I am writing a parallel merge sort program. I use fork() to perform the parallel processing. I tried running 2 parallel processes, 4 processes, 8 processes and so on. Then I found that the one running with 2 processes required the least time to finish, i.e the highest performance. I think it's reasonable as my cpu is core 2 duo. For 4,8,16,32 processes, it seems to have a steady declining of performance, but after that the performance fluctuate (doesn't seem to have a pattern). Can someone explain that?

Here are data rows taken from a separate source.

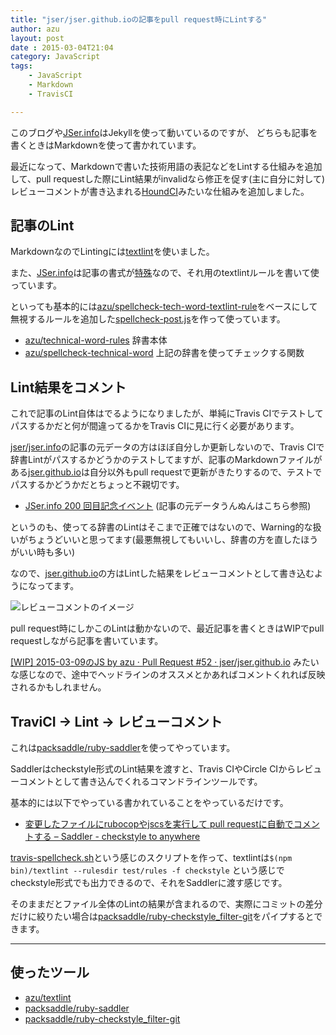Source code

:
 ```yaml
---
title: "jser/jser.github.ioの記事をpull request時にLintする"
author: azu
layout: post
date : 2015-03-04T21:04
category: JavaScript
tags:
    - JavaScript
    - Markdown
    - TravisCI

---
```


このブログや[JSer.info](http://jser.info)はJekyllを使って動いているのですが、
どちらも記事を書くときはMarkdownを使って書かれています。

最近になって、Markdownで書いた技術用語の表記などをLintする仕組みを追加して、pull requestした際にLint結果がinvalidなら修正を促す(主に自分に対して)レビューコメントが書き込まれる[HoundCI](https://houndci.com/ "Hound")みたいな仕組みを追加しました。

## 記事のLint

MarkdownなのでLintingには[textlint](https://github.com/azu/textlint "textlint")を使いました。

また、[JSer.info](http://jser.info/ "JSer.info")は記事の書式が[特殊](https://github.com/jser/jser.info/issues/27 "ブログ記事のセマンティックを考える · Issue #27 · jser/jser.info")なので、それ用のtextlintルールを書いて使っています。

といっても基本的には[azu/spellcheck-tech-word-textlint-rule](https://github.com/azu/spellcheck-tech-word-textlint-rule "azu/spellcheck-tech-word-textlint-rule")をベースにして無視するルールを追加した[spellcheck-post.js](https://github.com/jser/jser.github.io/blob/master/test/rules/spellcheck-post.js "spellcheck-post.js")を作って使っています。

- [azu/technical-word-rules](https://github.com/azu/technical-word-rules "azu/technical-word-rules") 辞書本体
- [azu/spellcheck-technical-word](https://github.com/azu/spellcheck-technical-word/ "azu/spellcheck-technical-word") 上記の辞書を使ってチェックする関数

## Lint結果をコメント

これで記事のLint自体はでるようになりましたが、単純にTravis CIでテストしてパスするかだと何が間違ってるかをTravis CIに見に行く必要があります。

[jser/jser.info](https://github.com/jser/jser.info/ "jser/jser.info")の記事の元データの方はほぼ自分しか更新しないので、Travis CIで辞書Lintがパスするかどうかのテストしてますが、記事のMarkdownファイルがある[jser.github.io](https://github.com/jser/jser.github.io "jser.github.io")は自分以外もpull requestで更新がきたりするので、テストでパスするかどうかだとちょっと不親切です。

- [JSer.info 200 回目記念イベント](http://azu.github.io/slide/jser200/ "JSer.info 200 回目記念イベント") (記事の元データうんぬんはこちら参照)

というのも、使ってる辞書のLintはそこまで正確ではないので、Warning的な扱いがちょうどいいと思ってます(最悪無視してもいいし、辞書の方を直したほうがいい時も多い)

なので、[jser.github.io](https://github.com/jser/jser.github.io "jser.github.io")の方はLintした結果をレビューコメントとして書き込むようになってます。

![レビューコメントのイメージ](http://efcl.info/wp-content/uploads/2015/03/05-1425550592.png)

pull request時にしかこのLintは動かないので、最近記事を書くときはWIPでpull requestしながら記事を書いています。

[[WIP] 2015-03-09のJS by azu · Pull Request #52 · jser/jser.github.io](https://github.com/jser/jser.github.io/pull/52 "[WIP] 2015-03-09のJS by azu · Pull Request #52 · jser/jser.github.io") みたいな感じなので、途中でヘッドラインのオススメとかあればコメントくれれば反映されるかもしれません。

## TraviCI -> Lint -> レビューコメント

これは[packsaddle/ruby-saddler](https://github.com/packsaddle/ruby-saddler "packsaddle/ruby-saddler")を使ってやっています。

Saddlerはcheckstyle形式のLint結果を渡すと、Travis CIやCircle CIからレビューコメントとして書き込んでくれるコマンドラインツールです。

基本的には以下でやっている書かれていることをやっているだけです。

- [変更したファイルにrubocopやjscsを実行して pull requestに自動でコメントする – Saddler - checkstyle to anywhere](http://packsaddle.org/articles/saddler-overview/ "変更したファイルにrubocopやjscsを実行して pull requestに自動でコメントする – Saddler - checkstyle to anywhere")

[travis-spellcheck.sh](https://github.com/jser/jser.github.io/blob/master/test/travis-spellcheck.sh "travis-spellcheck.sh")という感じのスクリプトを作って、textlintは`$(npm bin)/textlint --rulesdir test/rules -f checkstyle` という感じでcheckstyle形式でも出力できるので、それをSaddlerに渡す感じです。

そのままだとファイル全体のLintの結果が含まれるので、実際にコミットの差分だけに絞りたい場合は[packsaddle/ruby-checkstyle_filter-git](https://github.com/packsaddle/ruby-checkstyle_filter-git "packsaddle/ruby-checkstyle_filter-git")をパイプするとできます。

----
## 使ったツール

- [azu/textlint](https://github.com/azu/textlint)
- [packsaddle/ruby-saddler](https://github.com/packsaddle/ruby-saddler)
- [packsaddle/ruby-checkstyle_filter-git](https://github.com/packsaddle/ruby-checkstyle_filter-git)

Plus according to the pattern, I have a feeling that when the number of processes used in the program is equal to the number of core that my cpu has, the my program could have the highest performance. But I am 100% sure. Can someone verify me? Or tell me what actually affect the performance of a parallel program.

Thanks in advance!!

2

2 Answers

1
votes

With 2 cores any number of processes greater than 2 will have to share the processor time. You will incur overhead from process switching and you will never have more than two processes executing at one time. It is better to have just two processes run uninterrupted on your two cores.

As to why you were seeing a fluctuation in performance once you hit a large number of processes I'd have to make a guess that your OS is spending more time task switching between the processes than actually performing work doing the sort. The time it takes to switch tasks is an artifact of your OS's scheduler, amount of memory being used by individual tasks, caching, potential use of swap space, etc...

If you want to maximize the performance of parallel processes, the number of processes running concurrently should equal the number of processors times the number of cores on each processor. In your case, two. Any less then you have cores sitting idle not doing anything, any more, you have processes sitting idle waiting for time on a processor core.

1
votes

3 processes should never be faster than 2 processes on a Core 2 Duo.

Also, forking only makes sense if you're doing CPU-expensive tasks:

Forking to print the message Hello world! twice is nonsense. The forking itself will consume more CPU-time than it could possibly save.

Forking to sort an array with 1,000,000 elements (if you use the proper sorting algorithm) will cut execution time roughly in half.